What is the induction current

Talking about what is an induction current, one can not help recalling the experiment of the great physicist of his time - Michael Faraday. After all, it's partly because of his work that we all can now benefit from such a blessing of civilization as electricity. Then, in the 19th century, the only source of electrical energy was chemical elements (batteries). After Faraday's experiments, generators became available to the world, which changed the whole future history.

Until 1831, physicists were aware of the existence of electric and magnetic fields. It was believed that the interaction of two or more stationary charges (electrons or ions) creates a certain kind of tension - the electric field. But mobile charges are interconnected with magnetic fields. It is obvious that at that time there were all the prerequisites for discoveries, and they did not take long to wait.

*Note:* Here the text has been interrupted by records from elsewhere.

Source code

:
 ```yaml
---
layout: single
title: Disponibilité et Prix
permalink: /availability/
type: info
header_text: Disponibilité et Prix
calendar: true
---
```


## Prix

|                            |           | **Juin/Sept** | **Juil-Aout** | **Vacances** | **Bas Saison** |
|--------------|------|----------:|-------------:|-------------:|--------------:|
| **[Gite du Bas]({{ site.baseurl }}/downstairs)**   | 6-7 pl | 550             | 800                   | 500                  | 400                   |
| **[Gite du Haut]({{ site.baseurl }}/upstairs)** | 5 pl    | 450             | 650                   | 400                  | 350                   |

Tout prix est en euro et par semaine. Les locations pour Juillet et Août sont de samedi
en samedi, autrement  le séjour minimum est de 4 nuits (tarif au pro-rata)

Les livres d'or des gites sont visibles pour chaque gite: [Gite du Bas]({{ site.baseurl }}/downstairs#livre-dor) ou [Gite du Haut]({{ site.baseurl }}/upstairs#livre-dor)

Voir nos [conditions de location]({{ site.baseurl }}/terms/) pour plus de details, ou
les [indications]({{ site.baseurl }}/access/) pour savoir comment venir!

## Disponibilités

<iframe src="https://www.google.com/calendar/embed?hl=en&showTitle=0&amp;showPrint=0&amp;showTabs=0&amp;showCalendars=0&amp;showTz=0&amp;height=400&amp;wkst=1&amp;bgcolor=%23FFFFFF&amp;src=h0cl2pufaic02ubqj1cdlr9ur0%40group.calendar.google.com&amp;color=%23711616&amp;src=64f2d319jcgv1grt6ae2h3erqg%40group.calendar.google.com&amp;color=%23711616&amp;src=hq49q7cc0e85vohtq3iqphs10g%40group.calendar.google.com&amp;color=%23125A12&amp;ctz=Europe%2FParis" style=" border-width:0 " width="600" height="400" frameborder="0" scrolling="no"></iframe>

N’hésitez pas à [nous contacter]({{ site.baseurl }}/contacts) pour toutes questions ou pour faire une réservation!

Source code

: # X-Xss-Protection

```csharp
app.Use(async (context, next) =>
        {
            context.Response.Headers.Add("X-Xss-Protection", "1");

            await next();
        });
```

Electromagnetic induction and induction current was discovered in 1831 almost simultaneously by two practitioners - Faraday and Henry. Surprisingly, this is the case in all areas of electrical engineering (for example, the "father" of radio communication is still going on). Considering that Faraday was the first to publish the results of experiments and his interpretation of them, it is generally assumed that he is the pioneer of the phenomenon called "induction current".

One of the experiments allowed to assume the existence of a certain force (a wave of electricity, by the definition of a scientist), which created an electrical current in the conductor . From several opposite ends of the metal rod, several turns of wire were wound. The conclusions on one side were connected to the galvanometer, and the voltage from the battery was applied to the wire of the other side. When the battery was turned on, the galvanometer fixed the short-time appearance of an electric current. The same happened when the source was disconnected. It was suggested that a certain force appears, a field that creates a current.

The following experiment is better known: voltage was applied to the conclusions of a small coil from the battery, and current flowed through its coils. It was introduced into the central interval of the larger coil, to the ends of which was connected a galvanometer. With the extraction and insertion of a smaller coil, the device recorded the appearance of the directed motion of charged particles. The phenomenon was called electromagnetic induction, and the motion of particles was called "induction current".

As it turned out, the cause of its appearance is a magnetic (electromagnetic field), lines of tension which cross the conductor. The strength of the induction current depends on the frequency of this intersection. And it is not so important whether the conductor crosses the tension line, whether the field itself is rotating or the magnetic field is changing (for example, in the first experiment its intensity was changed).

The direction of the induction current in the conductor is also not accidental. As is known, around any conductor through which an electric current passes, there is a magnetic field with its own lines of tension. Their orientation depends on the direction of current flow.

Here the conductor is introduced into a magnetic field, in which a motion of charged particles is induced in the presence of a closed circuit. Based on the properties of the current, a magnetic field appears around the conductor. Moreover, its lines of intensity are directed in such a way as to compensate for a possible change in the ground field, which caused the initial generation of the induction current.

In fact, the secondary field does not "allow" the primary to change. If we recall the atomic structure of material objects, including the metal of the conductor, then the physics of this phenomenon becomes clear: the ions nuclei attract the lost electrons, trying to restore their original state of rest. With increasing intensity of "knocking out" electrons, the force of attraction tends to "extinguish" the external effect. Accordingly, with a decrease in the ground field, the secondary, conditioned motion of the particles in the conductor supports it.